- Assigned task: Copy out each line from the start of the material below until the line with "Prvním krokem byla", that line included.

- Data records:
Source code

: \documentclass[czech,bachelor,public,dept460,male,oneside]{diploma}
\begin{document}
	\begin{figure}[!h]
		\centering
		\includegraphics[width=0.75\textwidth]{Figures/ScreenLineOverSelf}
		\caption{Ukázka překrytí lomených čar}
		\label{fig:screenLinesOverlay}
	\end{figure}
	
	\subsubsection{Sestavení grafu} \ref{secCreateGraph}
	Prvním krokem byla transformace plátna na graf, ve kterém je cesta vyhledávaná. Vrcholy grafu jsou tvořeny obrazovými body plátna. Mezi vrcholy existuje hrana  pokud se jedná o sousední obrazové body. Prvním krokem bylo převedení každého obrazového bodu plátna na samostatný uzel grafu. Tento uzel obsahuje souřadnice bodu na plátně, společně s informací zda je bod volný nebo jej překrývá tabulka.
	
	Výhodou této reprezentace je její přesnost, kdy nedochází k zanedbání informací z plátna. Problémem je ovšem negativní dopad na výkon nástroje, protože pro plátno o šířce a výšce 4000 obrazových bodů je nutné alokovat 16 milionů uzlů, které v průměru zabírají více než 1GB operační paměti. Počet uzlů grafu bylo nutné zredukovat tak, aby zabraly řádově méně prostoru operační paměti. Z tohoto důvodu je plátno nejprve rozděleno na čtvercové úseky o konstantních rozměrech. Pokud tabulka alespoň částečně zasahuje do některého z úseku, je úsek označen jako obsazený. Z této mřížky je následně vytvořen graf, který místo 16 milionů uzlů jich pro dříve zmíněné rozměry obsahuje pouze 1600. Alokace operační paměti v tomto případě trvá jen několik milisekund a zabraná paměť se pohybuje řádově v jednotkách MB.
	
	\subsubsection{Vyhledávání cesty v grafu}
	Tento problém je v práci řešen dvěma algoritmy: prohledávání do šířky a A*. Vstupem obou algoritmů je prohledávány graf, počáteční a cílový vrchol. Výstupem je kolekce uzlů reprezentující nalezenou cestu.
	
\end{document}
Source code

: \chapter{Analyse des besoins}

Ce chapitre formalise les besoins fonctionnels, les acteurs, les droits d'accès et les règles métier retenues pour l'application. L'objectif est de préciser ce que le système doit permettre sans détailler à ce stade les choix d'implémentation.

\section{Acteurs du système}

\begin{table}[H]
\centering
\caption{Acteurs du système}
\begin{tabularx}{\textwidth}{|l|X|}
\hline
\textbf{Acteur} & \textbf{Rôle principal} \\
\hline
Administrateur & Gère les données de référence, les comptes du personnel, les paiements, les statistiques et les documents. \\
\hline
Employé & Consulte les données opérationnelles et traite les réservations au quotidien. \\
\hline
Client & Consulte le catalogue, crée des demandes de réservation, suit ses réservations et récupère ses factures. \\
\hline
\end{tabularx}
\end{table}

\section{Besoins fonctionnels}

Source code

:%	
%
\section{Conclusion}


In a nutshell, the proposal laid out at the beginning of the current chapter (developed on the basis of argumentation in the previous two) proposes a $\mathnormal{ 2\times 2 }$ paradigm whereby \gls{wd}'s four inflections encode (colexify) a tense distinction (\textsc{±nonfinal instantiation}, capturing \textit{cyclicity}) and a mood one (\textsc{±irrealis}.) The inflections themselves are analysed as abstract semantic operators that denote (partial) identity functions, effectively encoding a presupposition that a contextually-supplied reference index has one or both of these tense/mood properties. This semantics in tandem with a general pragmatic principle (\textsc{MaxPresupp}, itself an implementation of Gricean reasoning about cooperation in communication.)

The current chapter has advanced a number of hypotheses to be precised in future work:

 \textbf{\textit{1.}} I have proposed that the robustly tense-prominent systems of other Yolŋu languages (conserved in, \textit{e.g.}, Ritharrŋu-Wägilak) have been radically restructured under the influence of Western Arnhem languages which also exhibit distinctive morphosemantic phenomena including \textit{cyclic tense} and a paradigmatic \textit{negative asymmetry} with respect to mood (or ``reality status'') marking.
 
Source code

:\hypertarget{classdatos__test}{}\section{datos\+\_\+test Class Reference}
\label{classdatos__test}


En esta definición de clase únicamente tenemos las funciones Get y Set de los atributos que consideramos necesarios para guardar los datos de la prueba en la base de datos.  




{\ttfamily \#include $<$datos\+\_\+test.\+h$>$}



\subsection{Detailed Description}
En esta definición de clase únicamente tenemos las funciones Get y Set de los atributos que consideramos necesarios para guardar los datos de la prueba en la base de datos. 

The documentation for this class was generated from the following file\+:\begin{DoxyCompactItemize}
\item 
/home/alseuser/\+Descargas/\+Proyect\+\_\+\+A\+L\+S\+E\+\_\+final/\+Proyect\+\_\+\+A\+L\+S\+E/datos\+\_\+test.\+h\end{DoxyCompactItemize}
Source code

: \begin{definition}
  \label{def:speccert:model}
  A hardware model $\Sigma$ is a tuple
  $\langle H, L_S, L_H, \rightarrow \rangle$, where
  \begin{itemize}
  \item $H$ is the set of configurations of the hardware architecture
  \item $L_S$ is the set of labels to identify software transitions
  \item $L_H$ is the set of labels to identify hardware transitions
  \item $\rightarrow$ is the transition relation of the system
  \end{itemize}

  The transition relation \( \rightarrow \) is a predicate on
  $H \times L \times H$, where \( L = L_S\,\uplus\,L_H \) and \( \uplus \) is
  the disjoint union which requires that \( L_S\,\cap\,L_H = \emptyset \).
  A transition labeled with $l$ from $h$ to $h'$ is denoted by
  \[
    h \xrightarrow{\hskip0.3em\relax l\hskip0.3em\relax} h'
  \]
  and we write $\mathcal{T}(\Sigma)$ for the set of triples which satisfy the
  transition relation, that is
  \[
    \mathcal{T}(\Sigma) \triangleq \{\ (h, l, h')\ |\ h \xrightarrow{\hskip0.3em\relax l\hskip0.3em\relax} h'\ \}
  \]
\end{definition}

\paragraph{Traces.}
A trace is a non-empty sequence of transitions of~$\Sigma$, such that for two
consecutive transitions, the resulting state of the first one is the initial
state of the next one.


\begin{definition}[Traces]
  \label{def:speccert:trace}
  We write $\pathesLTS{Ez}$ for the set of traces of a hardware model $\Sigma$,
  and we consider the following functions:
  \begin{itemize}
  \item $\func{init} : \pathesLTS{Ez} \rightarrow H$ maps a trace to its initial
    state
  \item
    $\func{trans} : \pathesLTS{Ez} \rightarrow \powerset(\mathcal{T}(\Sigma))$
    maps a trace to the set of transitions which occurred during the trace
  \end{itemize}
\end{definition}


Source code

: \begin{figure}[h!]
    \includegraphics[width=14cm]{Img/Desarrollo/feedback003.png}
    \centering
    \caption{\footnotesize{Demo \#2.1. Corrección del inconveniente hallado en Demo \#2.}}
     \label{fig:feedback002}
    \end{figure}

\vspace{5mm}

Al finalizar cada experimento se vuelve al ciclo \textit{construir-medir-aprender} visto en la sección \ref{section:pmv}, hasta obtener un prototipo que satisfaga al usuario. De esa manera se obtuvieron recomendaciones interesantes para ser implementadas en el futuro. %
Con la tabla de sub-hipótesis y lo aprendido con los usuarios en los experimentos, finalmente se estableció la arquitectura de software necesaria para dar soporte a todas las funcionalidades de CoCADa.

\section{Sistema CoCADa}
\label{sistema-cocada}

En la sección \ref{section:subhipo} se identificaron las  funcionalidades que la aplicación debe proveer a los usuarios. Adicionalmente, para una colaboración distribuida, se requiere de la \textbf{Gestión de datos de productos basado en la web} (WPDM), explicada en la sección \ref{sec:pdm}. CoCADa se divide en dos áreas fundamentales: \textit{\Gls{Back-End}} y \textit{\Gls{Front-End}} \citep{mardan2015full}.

- Solution to this exercise:
Source code

: \documentclass[czech,bachelor,public,dept460,male,oneside]{diploma}
\begin{document}
	\begin{figure}[!h]
		\centering
		\includegraphics[width=0.75\textwidth]{Figures/ScreenLineOverSelf}
		\caption{Ukázka překrytí lomených čar}
		\label{fig:screenLinesOverlay}
	\end{figure}
	
	\subsubsection{Sestavení grafu} \ref{secCreateGraph}
	Prvním krokem byla transformace plátna na graf, ve kterém je cesta vyhledávaná. Vrcholy grafu jsou tvořeny obrazovými body plátna. Mezi vrcholy existuje hrana  pokud se jedná o sousední obrazové body. Prvním krokem bylo převedení každého obrazového bodu plátna na samostatný uzel grafu. Tento uzel obsahuje souřadnice bodu na plátně, společně s informací zda je bod volný nebo jej překrývá tabulka.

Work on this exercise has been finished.